Aaron Phillip Stinnie (born February 18, 1994) is an American football guard for the Tampa Bay Buccaneers of the National Football League (NFL). He played college football at James Madison.

Early life and high school
Stinnie was born and grew up in Charlottesville, Virginia and attended St. Anne's-Belfield School. He focused on basketball and did not begin playing football until his junior year after joining the team at the insistence of his friends.

College career
After redshirting his freshman season, Stinnie began his career with the Dukes as a defensive lineman, recording 11 tackles and 1.5 sacks in 12 games in his first season of playing time, before moving over to the offensive line going into his redshirt sophomore season. Stinnie became a three-year starter for JMU, starting 42 consecutive games to end his career, and was an FCS All-America selection for his redshirt junior and senior seasons.

Professional career

Tennessee Titans
Stinnie signed with the Tennessee Titans as an undrafted free agent on April 28, 2018 and made the final 53-man roster out of training camp. Stinnie made his NFL debut, the only regular season appearance of his rookie season, on October 21, 2018 against the Los Angeles Chargers.

On August 31, 2019, Stinnie was waived by the Titans and was signed to the practice squad the next day. He was promoted to the active roster on September 7, 2019 before the season opener. He was waived on November 9.

Tampa Bay Buccaneers
On November 11, 2019, Stinnie was claimed off waivers by the Tampa Bay Buccaneers. Stinnie appeared in five games, three with the Titans and two with the Buccaneers, during the 2019 season. Stinnie appeared in six games during the 2020 regular season. Stinnie made his first professional start in the Divisional Round of the playoffs against the New Orleans Saints after starting right guard Alex Cappa fractured his ankle in the Wild Card Round. He started the final three games of the playoffs, including Super Bowl LV as the Buccaneers beat the Kansas City Chiefs.
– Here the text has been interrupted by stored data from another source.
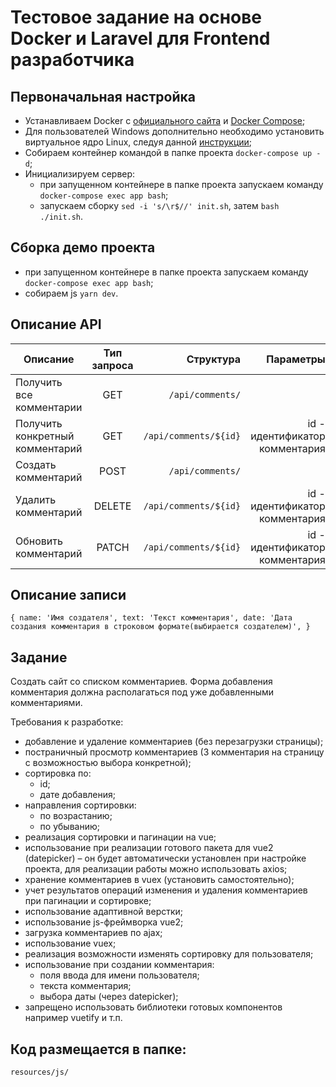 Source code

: # Тестовое задание на основе Docker и Laravel для Frontend разработчика

## Первоначальная настройка

-   Устанавливаем Docker c [официального сайта](https://www.docker.com/products/docker-desktop) и [Docker Compose](https://docs.docker.com/compose/install/);
-   Для пользователей Windows дополнительно необходимо установить виртуальное ядро Linux, следуя данной [инструкции](https://docs.docker.com/desktop/install/windows-install/);
-   Собираем контейнер командой в папке проекта `docker-compose up -d`;
-   Инициализируем сервер:
    -   при запущенном контейнере в папке проекта запускаем команду `docker-compose exec app bash`;
    -   запускаем сборку `sed -i 's/\r$//' init.sh`, затем `bash ./init.sh`.

## Сборка демо проекта

-   при запущенном контейнере в папке проекта запускаем команду `docker-compose exec app bash`;
-   собираем js `yarn dev`.

## Описание API

| Описание                        | Тип запроса |             Структура |                      Параметры |
| ------------------------------- | :---------: | --------------------: | -----------------------------: |
| Получить все комментарии        |     GET     |      `/api/comments/` |                                |
| Получить конкретный комментарий |     GET     | `/api/comments/${id}` | id - идентификатор комментария |
| Создать комментарий             |    POST     | `/api/comments/`      |                                |
| Удалить комментарий             |   DELETE    | `/api/comments/${id}` | id - идентификатор комментария |
| Обновить комментарий            |    PATCH    | `/api/comments/${id}` | id - идентификатор комментария |

## Описание записи

`{ name: 'Имя создателя', text: 'Текст комментария', date: 'Дата создания комментария в строковом формате(выбирается создателем)', }`

## Задание

Создать сайт со списком комментариев. Форма добавления комментария должна располагаться под уже добавленными комментариями.

Требования к разработке:

-   добавление и удаление комментариев (без перезагрузки страницы);
-   постраничный просмотр комментариев (3 комментария на страницу c возможностью выбора конкретной);
-   сортировка по:
    - id;
    - дате добавления;
-   направления сортировки:
    - по возрастанию;
    - по убыванию;
-   реализация сортировки и пагинации на vue;
-   использование при реализации готового пакета для vue2 (datepicker) – он будет автоматически установлен при настройке проекта, для реализации работы можно использовать axios;
-   хранение комментариев в vuex (установить самостоятельно);
-   учет результатов операций изменения и удаления комментариев при пагинации и сортировке;
-   использование адаптивной верстки;
-   использование js-фреймворка vue2;
-   загрузка комментариев по ajax;
-   использование vuex;
-   реализация возможности изменять сортировку для пользователя;
-   использование при создании комментария:
    -   поля ввода для имени пользователя;
    -   текста комментария;
    -   выбора даты (через datepicker);
-   запрещено использовать библиотеки готовых компонентов например vuetify и т.п.

## Код размещается в папке:

`resources/js/`
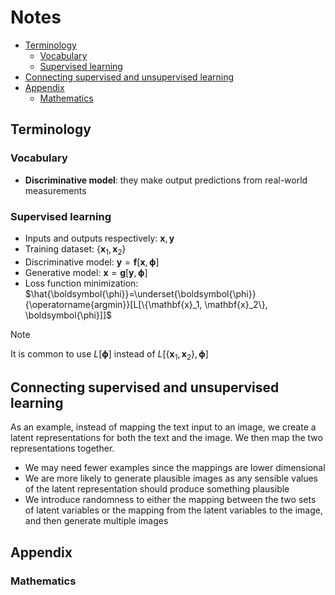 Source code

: # Notes

<!-- mtoc-start -->

* [Terminology](#terminology)
  * [Vocabulary](#vocabulary)
  * [Supervised learning](#supervised-learning)
* [Connecting supervised and unsupervised learning](#connecting-supervised-and-unsupervised-learning)
* [Appendix](#appendix)
  * [Mathematics](#mathematics)

<!-- mtoc-end -->

## Terminology

### Vocabulary

- **Discriminative model**: they make output predictions from real-world
  measurements

### Supervised learning

- Inputs and outputs respectively: $\mathbf{x}, \mathbf{y}$
- Training dataset: $\{\mathbf{x}_1, \mathbf{x}_2\}$
- Discriminative model: $\mathbf{y}=\mathbf{f}[\mathbf{x}, \boldsymbol{\phi}]$
- Generative model: $\mathbf{x}=\mathbf{g}[\mathbf{y}, \boldsymbol{\phi}]$
- Loss function minimization:
  $\hat{\boldsymbol{\phi}}=\underset{\boldsymbol{\phi}}{\operatorname{argmin}}[L[\{\mathbf{x}_1, \mathbf{x}_2\}, \boldsymbol{\phi}]]$

> [!NOTE]
> It is common to use $L[\boldsymbol{\phi}]$ instead of
> $L[\{\mathbf{x}_1, \mathbf{x}_2\}, \boldsymbol{\phi}]$

## Connecting supervised and unsupervised learning

As an example, instead of mapping the text input to an image, we create a latent
representations for both the text and the image. We then map the two
representations together.

- We may need fewer examples since the mappings are lower dimensional
- We are more likely to generate plausible images as any sensible values of the
  latent representation should produce something plausible
- We introduce randomness to either the mapping between the two sets of latent
  variables or the mapping from the latent variables to the image, and then
  generate multiple images

## Appendix

### Mathematics
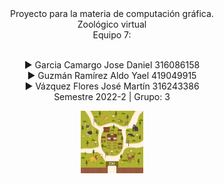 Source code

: <div align="center">
<p1>Proyecto para la materia de computación gráfica. </p1><br>
<p2>Zoológico virtual </p2> <br>
<p2>Equipo 7:</p2><br><br>

▶️ Garcia Camargo Jose Daniel       316086158 <br>
▶️ Guzmán Ramírez Aldo Yael	   	    419049915<br>
▶️ Vázquez Flores José Martín       316243386<br>
<p3> Semestre 2022-2 | Grupo: 3</p3>
</div>
<div align="Center">
    <img src="img/zoo.jpg" alt="Descarga 1" width="100" height="100"></img>
<div align="justify"> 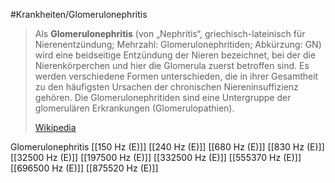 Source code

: #Krankheiten/Glomerulonephritis
> Als **Glomerulonephritis** (von „Nephritis“, griechisch-lateinisch für Nierenentzündung; Mehrzahl: Glomerulonephritiden; Abkürzung: GN) wird  eine beidseitige Entzündung der Nieren bezeichnet, bei der die Nierenkörperchen und hier die Glomerula zuerst betroffen sind. Es werden verschiedene Formen unterschieden, die in ihrer Gesamtheit zu den häufigsten Ursachen der chronischen Niereninsuffizienz gehören. Die Glomerulonephritiden sind eine Untergruppe der glomerulären Erkrankungen (Glomerulopathien).
>
> [Wikipedia](https://de.wikipedia.org/wiki/Glomerulonephritis)

Glomerulonephritis
[[150 Hz (E)]]
[[240 Hz (E)]]
[[680 Hz (E)]]
[[830 Hz (E)]]
[[32500 Hz (E)]]
[[197500 Hz (E)]]
[[332500 Hz (E)]]
[[555370 Hz (E)]]
[[696500 Hz (E)]]
[[875520 Hz (E)]] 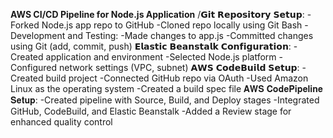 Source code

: **AWS CI/CD Pipeline for Node.js Application**
/𝗚𝗶𝘁 𝗥𝗲𝗽𝗼𝘀𝗶𝘁𝗼𝗿𝘆 𝗦𝗲𝘁𝘂𝗽:
-Forked Node.js app repo to GitHub
-Cloned repo locally using Git Bash
-Development and Testing:
-Made changes to app.js
-Committed changes using Git (add, commit, push)
𝗘𝗹𝗮𝘀𝘁𝗶𝗰 𝗕𝗲𝗮𝗻𝘀𝘁𝗮𝗹𝗸 𝗖𝗼𝗻𝗳𝗶𝗴𝘂𝗿𝗮𝘁𝗶𝗼𝗻:
-Created application and environment
-Selected Node.js platform
-Configured network settings (VPC, subnet)
𝗔𝗪𝗦 𝗖𝗼𝗱𝗲𝗕𝘂𝗶𝗹𝗱 𝗦𝗲𝘁𝘂𝗽:
-Created build project
-Connected GitHub repo via OAuth
-Used Amazon Linux as the operating system
-Created a build spec file
𝐀𝐖𝐒 𝐂𝐨𝐝𝐞𝐏𝐢𝐩𝐞𝐥𝐢𝐧𝐞 𝐒𝐞𝐭𝐮𝐩:
-Created pipeline with Source, Build, and Deploy stages
-Integrated GitHub, CodeBuild, and Elastic Beanstalk
-Added a Review stage for enhanced quality control
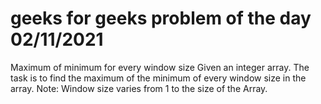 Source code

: # geeks for geeks problem of the day 02/11/2021
Maximum of minimum for every window size 
Given an integer array. The task is to find the maximum of the minimum of every window size in the array.
Note: Window size varies from 1 to the size of the Array.
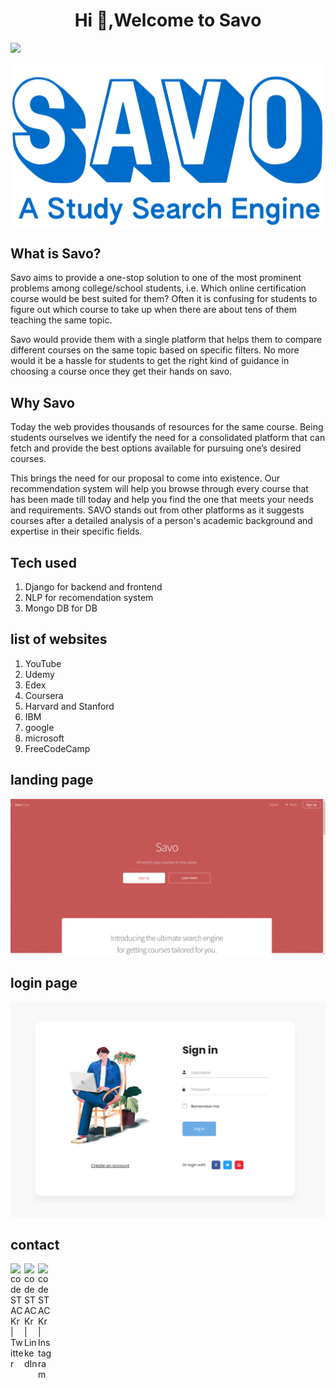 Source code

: <h1 align="center">Hi 👋,Welcome to Savo</h1>
<img src="https://user-images.githubusercontent.com/73097560/115834477-dbab4500-a447-11eb-908a-139a6edaec5c.gif">

![logo](https://github.com/paritoshtripathi935/Savo/blob/main/Classy%20Savo.png)

## What is Savo?
Savo aims to provide a one-stop solution to one of the most prominent problems among college/school students, i.e. Which online certification course would be best suited for them? Often it is confusing for students to figure out which course to take up when there are about tens of them teaching the same topic. 

Savo would provide them with a single platform that helps them to compare different courses on the same topic based on specific filters. No more would it be a hassle for students to get the right kind of guidance in choosing a course once they get their hands on savo.

## Why Savo
Today the web provides thousands of resources for the same course. Being students ourselves we identify the need for a consolidated platform that can fetch and provide the best options available for pursuing one’s desired courses. 

This brings the need for our proposal to come into existence. Our recommendation system will help you browse through every course that has been made till today and help you find the one that meets your needs and requirements. 
SAVO stands out from other platforms as it suggests courses after a detailed analysis of a person's academic background and expertise in their specific fields.

## Tech used
1. Django for backend and frontend
2. NLP for recomendation system
3. Mongo DB for DB

## list of websites
1. YouTube 
2. Udemy 
3. Edex 
4. Coursera 
5. Harvard and Stanford
6. IBM
7. google
8. microsoft
9. FreeCodeCamp

## landing page

![landing_page](https://github.com/paritoshtripathi935/Savo/blob/main/landing_page.png)

## login page

![login_page](https://github.com/paritoshtripathi935/Savo/blob/main/login_page.png)

## contact

[<img align="left" alt="codeSTACKr | Twitter" width="22px" src="https://cdn.jsdelivr.net/npm/simple-icons@v3/icons/twitter.svg" />][twitter]
[<img align="left" alt="codeSTACKr | LinkedIn" width="22px" src="https://cdn.jsdelivr.net/npm/simple-icons@v3/icons/linkedin.svg" />][linkedin]
[<img align="left" alt="codeSTACKr | Instagram" width="22px" src="https://cdn.jsdelivr.net/npm/simple-icons@v3/icons/instagram.svg" />][instagram]

<br />

[twitter]: https://twitter.com/paritos72141492
[instagram]: https://www.instagram.com/w2_datascience/?hl=en
[linkedin]: https://www.linkedin.com/in/paritosh-tripathi-b83aa91bb/
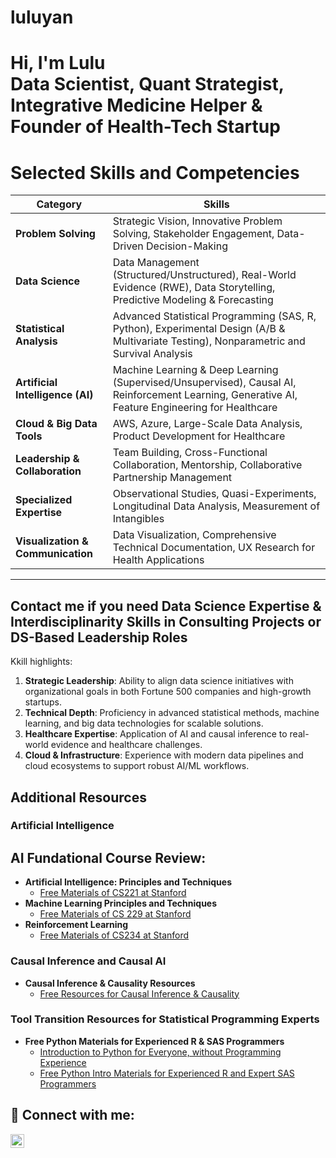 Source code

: # luluyan
<h1>Hi, I'm Lulu <br/><a >Data Scientist</a>, <a >Quant Strategist</a>, Integrative Medicine Helper & Founder of Health-Tech Startup</a></h1>

# Selected Skills and Competencies

| **Category**                     | **Skills**                                                                                     |
|-----------------------------------|-----------------------------------------------------------------------------------------------|
| **Problem Solving**               | Strategic Vision, Innovative Problem Solving, Stakeholder Engagement, Data-Driven Decision-Making |
| **Data Science**                  | Data Management (Structured/Unstructured), Real-World Evidence (RWE), Data Storytelling, Predictive Modeling & Forecasting |
| **Statistical Analysis**          | Advanced Statistical Programming (SAS, R, Python), Experimental Design (A/B & Multivariate Testing), Nonparametric and Survival Analysis |
| **Artificial Intelligence (AI)** | Machine Learning & Deep Learning (Supervised/Unsupervised), Causal AI, Reinforcement Learning, Generative AI, Feature Engineering for Healthcare |
| **Cloud & Big Data Tools**        | AWS, Azure, Large-Scale Data Analysis, Product Development for Healthcare |
| **Leadership & Collaboration**   | Team Building, Cross-Functional Collaboration, Mentorship, Collaborative Partnership Management |
| **Specialized Expertise**         | Observational Studies, Quasi-Experiments, Longitudinal Data Analysis, Measurement of Intangibles |
| **Visualization & Communication**| Data Visualization, Comprehensive Technical Documentation, UX Research for Health Applications |

---

## Contact me if you need Data Science Expertise & Interdisciplinarity Skills in Consulting Projects or DS-Based Leadership Roles

Kkill highlights:

1. **Strategic Leadership**: Ability to align data science initiatives with organizational goals in both Fortune 500 companies and high-growth startups.  
2. **Technical Depth**: Proficiency in advanced statistical methods, machine learning, and big data technologies for scalable solutions.  
3. **Healthcare Expertise**: Application of AI and causal inference to real-world evidence and healthcare challenges.  
4. **Cloud & Infrastructure**: Experience with modern data pipelines and cloud ecosystems to support robust AI/ML workflows.  

## Additional Resources

### Artificial Intelligence

<h2> AI Fundational Course Review:</h2>

- <b>Artificial Intelligence: Principles and Techniques </b>
  - [Free Materials of CS221 at Stanford](https://www.youtube.com/watch?v=ZiwogMtbjr4&list=PLoROMvodv4rOca_Ovz1DvdtWuz8BfSWL2)
- <b>Machine Learning Principles and Techniques</b>
  - [Free Materials of CS 229 at Stanford](https://www.youtube.com/watch?v=Bl4Feh_Mjvo&list=PLoROMvodv4rNyWOpJg_Yh4NSqI4Z4vOYy)
- <b>Reinforcement Learning</b>
  - [Free Materials of CS234 at Stanford](https://youtube.com/playlist?list=PLoROMvodv4rN4wG6Nk6sNpTEbuOSosZdX)

### Causal Inference and Causal AI

- **Causal Inference & Causality Resources**  
  - [Free Resources for Causal Inference & Causality](https://medium.com/@luluyan/resources-for-causal-inference-causality-cbe304aeaa61)

### Tool Transition Resources for Statistical Programming Experts

- **Free Python Materials for Experienced R & SAS Programmers**  
  - [Introduction to Python for Everyone, without Programming Experience](https://www.youtube.com/watch?v=_uQrJ0TkZlc)  
  - [Free Python Intro Materials for Experienced R and Expert SAS Programmers](https://medium.com/@luluyan/python-crash-materials-for-experienced-r-and-or-expert-sas-programmers-f9a0fe8a8b40)


## 🤳 Connect with me:

[<img align="left" alt="Lulu Yan | LinkedIn" width="22px" src="https://cdn.jsdelivr.net/npm/simple-icons@v3/icons/linkedin.svg" />](https://linkedin.com/in/luluyan)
Stinnie signed a contract extension with the Buccaneers on March 17, 2021. He made his first career regular season start in Week 12 in place of an injured Ali Marpet. He suffered a knee injury in that game and was placed on injured reserve on December 1, 2021. He was activated on January 8, 2022.

On March 13, 2022, Stinnie re-signed with the Buccaneers. He suffered a torn ACL in the preseason and was placed on injured reserve on August 22, 2022.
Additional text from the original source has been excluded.